§ ACTIVITY
Across these entries, how many lines contain the word "OAuth"? Answer with only the number.

[Document images with source code]

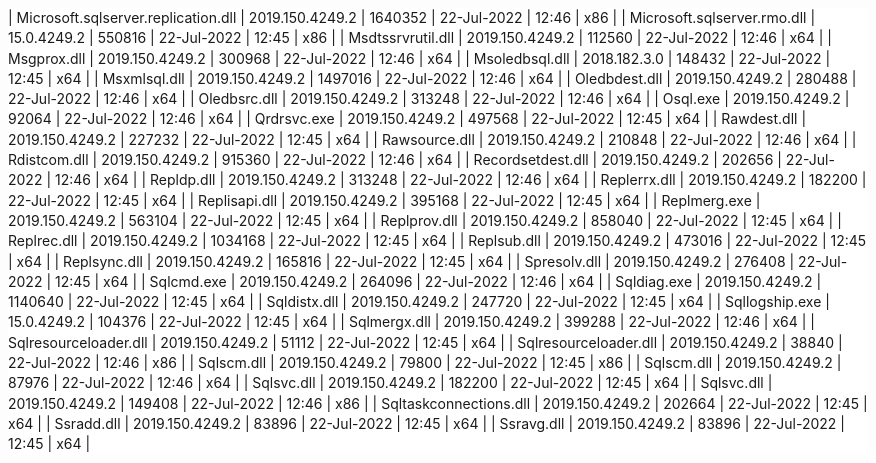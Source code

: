 | Microsoft.sqlserver.replication.dll                          | 2019.150.4249.2 | 1640352   | 22-Jul-2022 | 12:46 | x86      |
| Microsoft.sqlserver.rmo.dll                                  | 15.0.4249.2     | 550816    | 22-Jul-2022 | 12:45 | x86      |
| Msdtssrvrutil.dll                                            | 2019.150.4249.2 | 112560    | 22-Jul-2022 | 12:46 | x64      |
| Msgprox.dll                                                  | 2019.150.4249.2 | 300968    | 22-Jul-2022 | 12:46 | x64      |
| Msoledbsql.dll                                               | 2018.182.3.0    | 148432    | 22-Jul-2022 | 12:45 | x64      |
| Msxmlsql.dll                                                 | 2019.150.4249.2 | 1497016   | 22-Jul-2022 | 12:46 | x64      |
| Oledbdest.dll                                                | 2019.150.4249.2 | 280488    | 22-Jul-2022 | 12:46 | x64      |
| Oledbsrc.dll                                                 | 2019.150.4249.2 | 313248    | 22-Jul-2022 | 12:46 | x64      |
| Osql.exe                                                     | 2019.150.4249.2 | 92064     | 22-Jul-2022 | 12:46 | x64      |
| Qrdrsvc.exe                                                  | 2019.150.4249.2 | 497568    | 22-Jul-2022 | 12:45 | x64      |
| Rawdest.dll                                                  | 2019.150.4249.2 | 227232    | 22-Jul-2022 | 12:45 | x64      |
| Rawsource.dll                                                | 2019.150.4249.2 | 210848    | 22-Jul-2022 | 12:46 | x64      |
| Rdistcom.dll                                                 | 2019.150.4249.2 | 915360    | 22-Jul-2022 | 12:46 | x64      |
| Recordsetdest.dll                                            | 2019.150.4249.2 | 202656    | 22-Jul-2022 | 12:46 | x64      |
| Repldp.dll                                                   | 2019.150.4249.2 | 313248    | 22-Jul-2022 | 12:46 | x64      |
| Replerrx.dll                                                 | 2019.150.4249.2 | 182200    | 22-Jul-2022 | 12:45 | x64      |
| Replisapi.dll                                                | 2019.150.4249.2 | 395168    | 22-Jul-2022 | 12:45 | x64      |
| Replmerg.exe                                                 | 2019.150.4249.2 | 563104    | 22-Jul-2022 | 12:45 | x64      |
| Replprov.dll                                                 | 2019.150.4249.2 | 858040    | 22-Jul-2022 | 12:45 | x64      |
| Replrec.dll                                                  | 2019.150.4249.2 | 1034168   | 22-Jul-2022 | 12:45 | x64      |
| Replsub.dll                                                  | 2019.150.4249.2 | 473016    | 22-Jul-2022 | 12:45 | x64      |
| Replsync.dll                                                 | 2019.150.4249.2 | 165816    | 22-Jul-2022 | 12:45 | x64      |
| Spresolv.dll                                                 | 2019.150.4249.2 | 276408    | 22-Jul-2022 | 12:45 | x64      |
| Sqlcmd.exe                                                   | 2019.150.4249.2 | 264096    | 22-Jul-2022 | 12:46 | x64      |
| Sqldiag.exe                                                  | 2019.150.4249.2 | 1140640   | 22-Jul-2022 | 12:45 | x64      |
| Sqldistx.dll                                                 | 2019.150.4249.2 | 247720    | 22-Jul-2022 | 12:45 | x64      |
| Sqllogship.exe                                               | 15.0.4249.2     | 104376    | 22-Jul-2022 | 12:45 | x64      |
| Sqlmergx.dll                                                 | 2019.150.4249.2 | 399288    | 22-Jul-2022 | 12:46 | x64      |
| Sqlresourceloader.dll                                        | 2019.150.4249.2 | 51112     | 22-Jul-2022 | 12:45 | x64      |
| Sqlresourceloader.dll                                        | 2019.150.4249.2 | 38840     | 22-Jul-2022 | 12:46 | x86      |
| Sqlscm.dll                                                   | 2019.150.4249.2 | 79800     | 22-Jul-2022 | 12:45 | x86      |
| Sqlscm.dll                                                   | 2019.150.4249.2 | 87976     | 22-Jul-2022 | 12:46 | x64      |
| Sqlsvc.dll                                                   | 2019.150.4249.2 | 182200    | 22-Jul-2022 | 12:45 | x64      |
| Sqlsvc.dll                                                   | 2019.150.4249.2 | 149408    | 22-Jul-2022 | 12:46 | x86      |
| Sqltaskconnections.dll                                       | 2019.150.4249.2 | 202664    | 22-Jul-2022 | 12:45 | x64      |
| Ssradd.dll                                                   | 2019.150.4249.2 | 83896     | 22-Jul-2022 | 12:45 | x64      |
| Ssravg.dll                                                   | 2019.150.4249.2 | 83896     | 22-Jul-2022 | 12:45 | x64      |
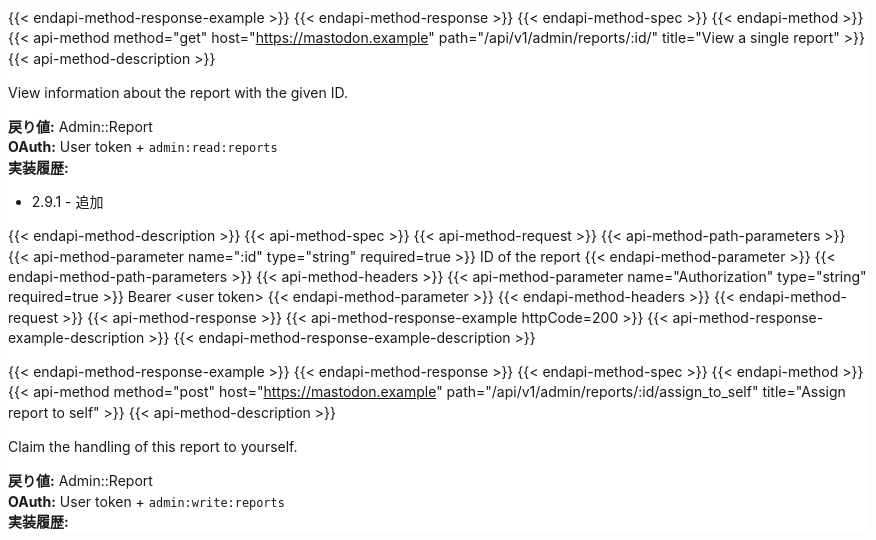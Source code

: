 
```

```
{{< endapi-method-response-example >}}
{{< endapi-method-response >}}
{{< endapi-method-spec >}}
{{< endapi-method >}}
{{< api-method method="get" host="https://mastodon.example" path="/api/v1/admin/reports/:id/" title="View a single report" >}}
{{< api-method-description >}}

View information about the report with the given ID.

**戻り値:** Admin::Report\
**OAuth:** User token + `admin:read:reports`\
**実装履歴:**

- 2.9.1 - 追加

{{< endapi-method-description >}}
{{< api-method-spec >}}
{{< api-method-request >}}
{{< api-method-path-parameters >}}
{{< api-method-parameter name=":id" type="string" required=true >}}
ID of the report
{{< endapi-method-parameter >}}
{{< endapi-method-path-parameters >}}
{{< api-method-headers >}}
{{< api-method-parameter name="Authorization" type="string" required=true >}}
Bearer &lt;user token&gt;
{{< endapi-method-parameter >}}
{{< endapi-method-headers >}}
{{< endapi-method-request >}}
{{< api-method-response >}}
{{< api-method-response-example httpCode=200 >}}
{{< api-method-response-example-description >}}
{{< endapi-method-response-example-description >}}


```

```
{{< endapi-method-response-example >}}
{{< endapi-method-response >}}
{{< endapi-method-spec >}}
{{< endapi-method >}}
{{< api-method method="post" host="https://mastodon.example" path="/api/v1/admin/reports/:id/assign_to_self" title="Assign report to self" >}}
{{< api-method-description >}}

Claim the handling of this report to yourself.

**戻り値:** Admin::Report\
**OAuth:** User token + `admin:write:reports`\
**実装履歴:**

§ REPLY TO THE TASK
2